● **Work request**
Would you write out every record that follows exactly, with the pictures left out?

● **Supplied data**
⁂
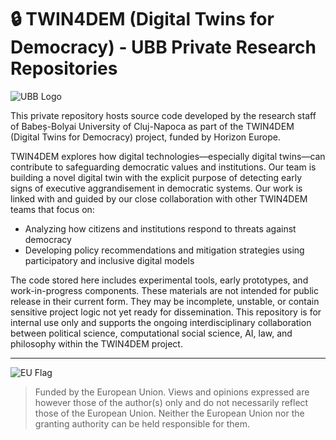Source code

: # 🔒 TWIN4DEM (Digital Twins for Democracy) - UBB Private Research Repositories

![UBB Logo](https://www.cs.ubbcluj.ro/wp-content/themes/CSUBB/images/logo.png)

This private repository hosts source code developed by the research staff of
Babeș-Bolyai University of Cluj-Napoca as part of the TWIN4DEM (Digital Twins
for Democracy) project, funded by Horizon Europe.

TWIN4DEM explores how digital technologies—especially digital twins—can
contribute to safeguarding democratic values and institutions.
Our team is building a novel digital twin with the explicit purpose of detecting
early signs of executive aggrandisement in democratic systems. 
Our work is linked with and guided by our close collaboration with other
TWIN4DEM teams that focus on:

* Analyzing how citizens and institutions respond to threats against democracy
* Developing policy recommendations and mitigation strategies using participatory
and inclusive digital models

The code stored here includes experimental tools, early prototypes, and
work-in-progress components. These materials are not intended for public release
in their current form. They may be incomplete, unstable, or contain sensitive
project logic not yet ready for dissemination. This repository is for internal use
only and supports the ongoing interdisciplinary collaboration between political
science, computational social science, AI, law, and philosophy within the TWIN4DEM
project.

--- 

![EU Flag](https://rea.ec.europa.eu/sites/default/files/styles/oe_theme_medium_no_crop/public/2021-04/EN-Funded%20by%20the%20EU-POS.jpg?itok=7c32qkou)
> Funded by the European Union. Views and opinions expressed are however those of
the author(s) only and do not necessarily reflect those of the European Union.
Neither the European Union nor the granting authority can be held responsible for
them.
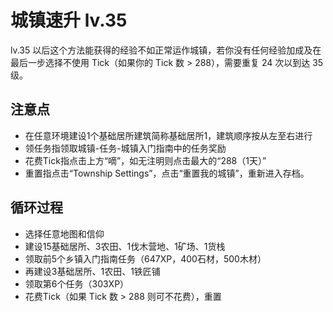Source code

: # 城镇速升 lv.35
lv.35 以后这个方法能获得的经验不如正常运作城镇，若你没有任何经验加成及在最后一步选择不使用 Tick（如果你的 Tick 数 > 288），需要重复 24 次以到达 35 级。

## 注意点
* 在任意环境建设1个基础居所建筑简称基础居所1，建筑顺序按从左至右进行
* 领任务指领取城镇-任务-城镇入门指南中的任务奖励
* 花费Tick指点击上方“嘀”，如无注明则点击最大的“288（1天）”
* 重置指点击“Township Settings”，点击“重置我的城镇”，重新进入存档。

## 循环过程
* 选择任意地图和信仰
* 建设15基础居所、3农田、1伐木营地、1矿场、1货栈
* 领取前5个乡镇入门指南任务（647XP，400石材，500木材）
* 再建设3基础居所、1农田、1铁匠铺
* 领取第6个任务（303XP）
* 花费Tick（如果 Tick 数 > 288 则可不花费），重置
⁂
● **Expected output**
Source code

: # 🔒 TWIN4DEM (Digital Twins for Democracy) - UBB Private Research Repositories

![UBB Logo](https://www.cs.ubbcluj.ro/wp-content/themes/CSUBB/images/logo.png)

This private repository hosts source code developed by the research staff of
Babeș-Bolyai University of Cluj-Napoca as part of the TWIN4DEM (Digital Twins
for Democracy) project, funded by Horizon Europe.

TWIN4DEM explores how digital technologies—especially digital twins—can
contribute to safeguarding democratic values and institutions.
Our team is building a novel digital twin with the explicit purpose of detecting
early signs of executive aggrandisement in democratic systems. 
Our work is linked with and guided by our close collaboration with other
TWIN4DEM teams that focus on:

* Analyzing how citizens and institutions respond to threats against democracy
* Developing policy recommendations and mitigation strategies using participatory
and inclusive digital models

The code stored here includes experimental tools, early prototypes, and
work-in-progress components. These materials are not intended for public release
in their current form. They may be incomplete, unstable, or contain sensitive
project logic not yet ready for dissemination. This repository is for internal use
only and supports the ongoing interdisciplinary collaboration between political
science, computational social science, AI, law, and philosophy within the TWIN4DEM
project.

--- 

![EU Flag](https://rea.ec.europa.eu/sites/default/files/styles/oe_theme_medium_no_crop/public/2021-04/EN-Funded%20by%20the%20EU-POS.jpg?itok=7c32qkou)
> Funded by the European Union. Views and opinions expressed are however those of
the author(s) only and do not necessarily reflect those of the European Union.
Neither the European Union nor the granting authority can be held responsible for
them.
Source code

: # 城镇速升 lv.35
lv.35 以后这个方法能获得的经验不如正常运作城镇，若你没有任何经验加成及在最后一步选择不使用 Tick（如果你的 Tick 数 > 288），需要重复 24 次以到达 35 级。

## 注意点
* 在任意环境建设1个基础居所建筑简称基础居所1，建筑顺序按从左至右进行
* 领任务指领取城镇-任务-城镇入门指南中的任务奖励
* 花费Tick指点击上方“嘀”，如无注明则点击最大的“288（1天）”
* 重置指点击“Township Settings”，点击“重置我的城镇”，重新进入存档。

## 循环过程
* 选择任意地图和信仰
* 建设15基础居所、3农田、1伐木营地、1矿场、1货栈
* 领取前5个乡镇入门指南任务（647XP，400石材，500木材）
* 再建设3基础居所、1农田、1铁匠铺
* 领取第6个任务（303XP）
* 花费Tick（如果 Tick 数 > 288 则可不花费），重置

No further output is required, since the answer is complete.